Mary Wollstonecraft’s naked statue is a missed opportunity

Mary Wollstonecraft's controversial statue (Getty images)

It has not been a good year for statues. The latest creative controversy now surrounds the newly unveiled Mary Wollstonecraft memorial in Newington Green, Islington. Sadly, this monument to the ‘mother of feminism’ is more pubic art than public art: a tiny, naked female, all shredded abs and bouffant bush, on top of a strange swirl of organic matter.

Apparently, the statue is not Wollstonecraft herself, but a tribute to her spirit. This is rather ironic, given that Wollstonecraft dedicated a whole chapter to Vindication of the Rights of Woman to how women’s minds should be admired over their bodies.

It is wrong on so many levels. Aesthetically, it is awful; it has been compared to a ‘Rolls-Royce hood ornament’, a ‘silvered mantelpiece trinket’ and a ‘whirl of metal with the visual charisma of a doorknob.’ Politically, it misses the mark; it’s hardly radical (the world doesn’t exactly need more female nudes), nor is it representative of anything Wollstonecraft – writer, philosopher, campaigner, and mother to Mary Shelley – stood for.

Looking at the proposals by the finalists, this is a clear case of identity politics and political correctness gone wrong.
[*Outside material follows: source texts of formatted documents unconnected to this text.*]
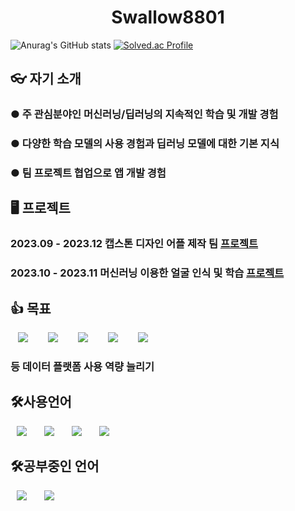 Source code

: <h1 align="center"> Swallow8801</h1>

![Anurag's GitHub stats](https://github-readme-stats.vercel.app/api?username=Swallow8801&show_icons=true&theme=radical)
[![Solved.ac Profile](http://mazassumnida.wtf/api/v2/generate_badge?boj=bipa30)](https://solved.ac/bipa30/)
## 👓 자기 소개
### ● 주 관심분야인 머신러닝/딥러닝의 지속적인 학습 및 개발 경험
### ● 다양한 학습 모델의 사용 경험과 딥러닝 모델에 대한 기본 지식
### ● 팀 프로젝트 협업으로 앱 개발 경험

## 🖥 프로젝트

### 2023.09 - 2023.12 캡스톤 디자인 어플 제작 팀 [프로젝트](https://github.com/swallow8801/nmteamproject/tree/master)
### 2023.10 - 2023.11 머신러닝 이용한 얼굴 인식 및 학습 [프로젝트](https://github.com/swallow8801/FaceRecognitionReport)

## 👍 목표
<div>
<img src="https://img.shields.io/badge/Hadoop-007396?style=flat-square&logo=ApacheHadoop&logoColor=white" style="height : auto; margin-left : 12px; margin-right : 12px;"/></a>&nbsp;
<img src="https://img.shields.io/badge/Hive-FDEE21?style=flat-square&logo=ApacheHive&logoColor=black" style="height : auto; margin-left : 12px; margin-right : 12px;"/></a>&nbsp;
<img src="https://img.shields.io/badge/Spark-E25A1C?style=flat-square&logo=ApacheSpark&logoColor=white" style="height : auto; margin-left : 12px; margin-right : 12px;"/></a>&nbsp;
<img src="https://img.shields.io/badge/Kafka-231F20?style=flat-square&logo=Apachekafka&logoColor=white" style="height : auto; margin-left : 12px; margin-right : 12px;"/></a>&nbsp;
<img src="https://img.shields.io/badge/Trino-DD00A1?style=flat-square&logo=Trino&logoColor=white" style="height : auto; margin-left : 12px; margin-right : 12px;"/></a>&nbsp;
</div>

### 등 데이터 플랫폼 사용 역량 늘리기


## 🛠사용언어 
<div>
<img src="https://img.shields.io/badge/Java-007396?style=flat-square&logo=Java&logoColor=white" style="height : auto; margin-left : 10px; margin-right : 10px;"/></a>&nbsp;
<img src="https://img.shields.io/badge/Python-007396?style=flat-square&logo=Python&logoColor=white" style="height : auto; margin-left : 10px; margin-right : 10px;"/></a>&nbsp;
<img src="https://img.shields.io/badge/MySQL-007396?style=flat-square&logo=MySQL&logoColor=white" style="height : auto; margin-left : 10px; margin-right : 10px;"/></a>&nbsp;
<img src="https://img.shields.io/badge/C/C++-E34F26?style=flat-square&logo=C&logoColor=white" style="height : auto; margin-left : 10px; margin-right : 10px;"/></a>&nbsp;
</div>




## 🛠공부중인 언어
<div>
<img src="https://img.shields.io/badge/Scala-E34F26?style=flat-square&logo=Scala&logoColor=white" style="height : auto; margin-left : 10px; margin-right : 10px;"/></a>&nbsp;
<img src="https://img.shields.io/badge/R-E34F26?style=flat-square&logo=R&logoColor=white" style="height : auto; margin-left : 10px; margin-right : 10px;"/></a>&nbsp;
</div>
<!--
**swallow8801/Swallow8801** is a ✨ _special_ ✨ repository because its `README.md` (this file) appears on your GitHub profile.
<h3>🦢도약</h3>

<h3>저를 더 알고싶다면</h3>
<a href="https://velog.io/@987412563">
    <img src="http://img.shields.io/badge/Tech Blog-00D182?style=flat&logo=Emby&logoColor=white&link=https://velog.io/@987412563"
        style="height : auto; margin-left : 10px; margin-right : 10px;"/>
</a>
<a href="https://i987412563i@gmail.com">
    <img src="http://img.shields.io/badge/Gmail-EA4335?style=flat&logo=Gmail&logoColor=white&link=https://i987412563i@gmail.com"
        style="height : auto; margin-left : 10px; margin-right : 10px;"/>
</a>
<img src="https://img.shields.io/badge/JavaScript-F7DF1E?style=flat-square&logo=JavaScript&logoColor=white" style="height : auto; margin-left : 10px; margin-right : 10px;"/>
Here are some ideas to get you started:
- 🔭 I’m currently working on ...
- 🌱 I’m currently learning ...
- 👯 I’m looking to collaborate on ...
- 🤔 I’m looking for help with ...
- 💬 Ask me about ...
- 📫 How to reach me: ...
- 😄 Pronouns: ...
- ⚡ Fun fact: ...
-->
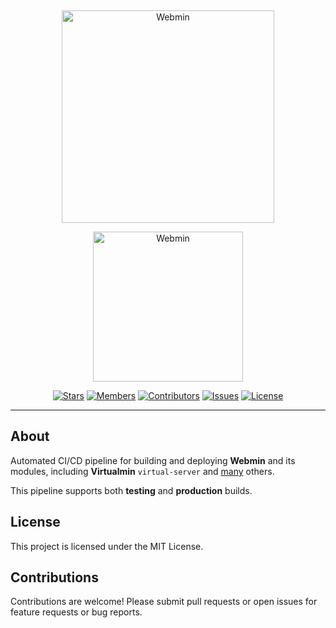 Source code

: &nbsp;

<p align="center"><img src="https://github.com/user-attachments/assets/8d78f545-3fc3-4479-bb05-da3b893c1d2b" alt="Webmin" width="340px"></p>
<p align="center"><img src="https://github.com/user-attachments/assets/2cfc176a-d6e9-4b06-8866-c2b2c5622dc8" alt="Webmin" width="240px"></p>

<p align="center"> <a href="https://github.com/webmin/webmin-ci-cd/stargazers"><img src="https://img.shields.io/github/stars/webmin/webmin-ci-cd" alt="Stars"></a> <a href="https://github.com/webmin/webmin-ci-cd/network/members"><img src="https://img.shields.io/github/forks/webmin/webmin-ci-cd" alt="Members"></a> <a href="https://github.com/webmin/webmin-ci-cd/contributors/"><img src="https://img.shields.io/github/contributors/webmin/webmin-ci-cd" alt="Contributors"></a> <a href="https://github.com/webmin/webmin-ci-cd/issues/"><img src="https://img.shields.io/github/issues-raw/webmin/webmin-ci-cd" alt="Issues"></a> <a href="https://github.com/webmin/webmin-ci-cd/blob/master/LICENCE"><img src="https://img.shields.io/badge/license-MIT-blue.svg" alt="License"></a> </p>

---

## About

Automated CI/CD pipeline for building and deploying **Webmin** and its modules, including **Virtualmin** `virtual-server` and [many](https://github.com/virtualmin/) others.


This pipeline supports both **testing** and **production** builds.

## License

This project is licensed under the MIT License.

## Contributions

Contributions are welcome! Please submit pull requests or open issues for feature requests or bug reports.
The fact that the committee chose Maggi Hambling’s design over the alternative is so mind-boggling, so completely incomprehensible, that it raises an important question: did they choose her design because she was a woman, and the other finalist was a man?

The alternative design, proposed by Martin Jennings, had Wollstonecraft fully clothed (bonnet and all), clutching a quill and standing over a toppling stack of books. Not the most original idea in the world, but one that, as Jennings himself said, is testament to her ‘heroic courage’ in campaigning for women’s rights despite the ‘considerable risk to her reputation.’ Instead, we are given tiny silver-boobed Barbie.